Il 14 febbraio del 1989 Salman Rushdie riceve la telefonata
di una giornalista della bbc che lo informa
di essere appena stato “condannato a morte”
dall’ayatollah Khomeini. E per la prima volta sente
pronunciare la parola “fatwa”. La sua colpa? Aver
scritto un romanzo intitolato I versi satanici, un libro
accusato di blasfemia, una bestemmia “contro l’islam,
il Profeta e il Corano”.
Comincia così una vicenda dolorosa e fuori dall’ordinario,
in cui uno scrittore è costretto a vivere in
clandestinità, cambiando continuamente domicilio
e sotto il costante controllo di una scorta armata.
A Rushdie viene anche chiesto di scegliersi uno
pseudonimo, che la polizia possa usare per riferirsi
a lui.
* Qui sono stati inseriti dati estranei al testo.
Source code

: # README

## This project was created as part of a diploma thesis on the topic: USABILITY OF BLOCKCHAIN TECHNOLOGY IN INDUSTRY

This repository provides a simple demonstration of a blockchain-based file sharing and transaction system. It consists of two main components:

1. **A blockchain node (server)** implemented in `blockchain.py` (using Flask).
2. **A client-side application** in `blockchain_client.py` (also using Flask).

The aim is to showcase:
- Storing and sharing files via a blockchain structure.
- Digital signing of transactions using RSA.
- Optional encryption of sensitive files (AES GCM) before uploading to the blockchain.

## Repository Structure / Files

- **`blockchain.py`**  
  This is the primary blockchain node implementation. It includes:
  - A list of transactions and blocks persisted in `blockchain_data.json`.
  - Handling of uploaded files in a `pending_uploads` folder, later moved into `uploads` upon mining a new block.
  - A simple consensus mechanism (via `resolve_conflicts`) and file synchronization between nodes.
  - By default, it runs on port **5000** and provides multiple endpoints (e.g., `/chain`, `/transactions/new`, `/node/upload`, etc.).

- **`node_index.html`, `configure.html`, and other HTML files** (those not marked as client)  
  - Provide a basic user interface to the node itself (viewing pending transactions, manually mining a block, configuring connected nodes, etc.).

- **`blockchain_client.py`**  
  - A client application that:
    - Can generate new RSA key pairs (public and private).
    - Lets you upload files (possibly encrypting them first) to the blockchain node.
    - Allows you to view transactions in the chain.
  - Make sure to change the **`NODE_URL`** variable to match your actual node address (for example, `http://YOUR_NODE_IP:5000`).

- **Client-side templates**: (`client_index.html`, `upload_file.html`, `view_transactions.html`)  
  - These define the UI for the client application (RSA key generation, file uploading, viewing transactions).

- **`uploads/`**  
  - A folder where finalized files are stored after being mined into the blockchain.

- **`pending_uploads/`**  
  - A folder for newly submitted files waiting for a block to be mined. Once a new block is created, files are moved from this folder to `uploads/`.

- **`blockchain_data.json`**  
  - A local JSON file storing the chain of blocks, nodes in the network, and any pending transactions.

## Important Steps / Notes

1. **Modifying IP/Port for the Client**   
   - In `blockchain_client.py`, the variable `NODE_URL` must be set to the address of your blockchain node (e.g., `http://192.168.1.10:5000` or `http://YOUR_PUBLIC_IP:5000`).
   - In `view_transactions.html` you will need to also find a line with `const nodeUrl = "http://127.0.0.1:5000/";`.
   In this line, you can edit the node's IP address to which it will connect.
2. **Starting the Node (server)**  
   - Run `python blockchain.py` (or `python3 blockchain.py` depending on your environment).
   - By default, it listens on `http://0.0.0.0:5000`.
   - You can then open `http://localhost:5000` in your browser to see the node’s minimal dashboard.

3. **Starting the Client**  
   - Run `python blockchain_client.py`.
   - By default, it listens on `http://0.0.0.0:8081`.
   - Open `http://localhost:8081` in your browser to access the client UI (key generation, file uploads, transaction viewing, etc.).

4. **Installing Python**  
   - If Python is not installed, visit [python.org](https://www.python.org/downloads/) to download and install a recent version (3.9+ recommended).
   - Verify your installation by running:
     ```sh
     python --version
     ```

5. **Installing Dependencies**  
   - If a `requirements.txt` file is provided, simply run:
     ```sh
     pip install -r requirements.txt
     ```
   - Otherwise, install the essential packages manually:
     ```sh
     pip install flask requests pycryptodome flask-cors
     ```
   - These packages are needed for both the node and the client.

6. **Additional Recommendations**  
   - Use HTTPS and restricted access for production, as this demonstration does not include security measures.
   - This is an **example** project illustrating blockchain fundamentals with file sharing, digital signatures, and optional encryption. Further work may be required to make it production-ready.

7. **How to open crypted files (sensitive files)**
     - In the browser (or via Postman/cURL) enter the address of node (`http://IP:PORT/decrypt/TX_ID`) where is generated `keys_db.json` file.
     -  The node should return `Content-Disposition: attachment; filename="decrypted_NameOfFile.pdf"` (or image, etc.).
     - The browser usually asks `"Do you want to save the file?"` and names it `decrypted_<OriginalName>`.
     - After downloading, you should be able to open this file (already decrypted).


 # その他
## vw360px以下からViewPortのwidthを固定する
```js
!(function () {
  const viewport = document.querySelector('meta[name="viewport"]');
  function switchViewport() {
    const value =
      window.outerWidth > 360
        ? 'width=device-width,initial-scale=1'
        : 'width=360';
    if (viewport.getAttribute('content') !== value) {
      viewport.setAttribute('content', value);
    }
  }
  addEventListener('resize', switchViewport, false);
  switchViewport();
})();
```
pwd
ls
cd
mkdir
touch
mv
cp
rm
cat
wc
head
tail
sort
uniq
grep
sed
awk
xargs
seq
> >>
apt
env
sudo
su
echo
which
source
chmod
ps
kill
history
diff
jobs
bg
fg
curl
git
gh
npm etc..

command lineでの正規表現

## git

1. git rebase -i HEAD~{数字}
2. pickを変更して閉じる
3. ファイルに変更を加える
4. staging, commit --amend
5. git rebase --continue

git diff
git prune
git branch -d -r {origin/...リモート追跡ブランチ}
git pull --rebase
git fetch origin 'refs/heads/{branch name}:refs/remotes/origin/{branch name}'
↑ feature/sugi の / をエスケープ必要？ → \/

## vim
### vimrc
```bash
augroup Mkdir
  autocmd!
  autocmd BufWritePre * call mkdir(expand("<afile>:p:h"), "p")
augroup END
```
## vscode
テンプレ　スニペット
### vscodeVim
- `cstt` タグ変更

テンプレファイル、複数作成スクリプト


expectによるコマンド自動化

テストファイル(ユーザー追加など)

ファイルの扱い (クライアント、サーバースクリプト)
Dopo aver pensato agli scrittori più amati,
sceglie i nomi di Conrad e Cechov: Joseph e Anton.
E da quel momento, Salman Rushdie diventa il signor
Joseph Anton.
Ma come può vivere uno scrittore sotto la minaccia
di essere ucciso? Che ne è della sua creatività? E dei
suoi sentimenti? In che modo la disperazione ridà
forma ai suoi pensieri e alle sue azioni? Dove e grazie
a chi impara a reagire? In questo sorprendente
memoir, Rushdie racconta per la prima volta la sua
storia, che è poi la storia di una battaglia cruciale ai
nostri giorni: quella per la libertà di espressione. Ma
ce ne racconta anche gli aspetti più personali, e sono
aneddoti a volte di grande tristezza, a volte straordinariamente
divertenti. E riflette su come editori, giornalisti,
scrittori, intellettuali, uomini politici hanno
reagito a questa vicenda, non sempre con spirito di
solidarietà. Fino al momento in cui è tornato a essere
un uomo libero.
Joseph Anton è un libro di eccezionale franchezza e
onestà, affascinante, provocatorio, commovente e
ricco di humour. Un libro di grande vitalità intellettuale
che affonda il coltello nei grandi temi culturali
di questa nostra travagliata contemporaneità, raccontandoci
il primo atto di un dramma che ancora
si compie, ogni giorno, da qualche parte nel mondo.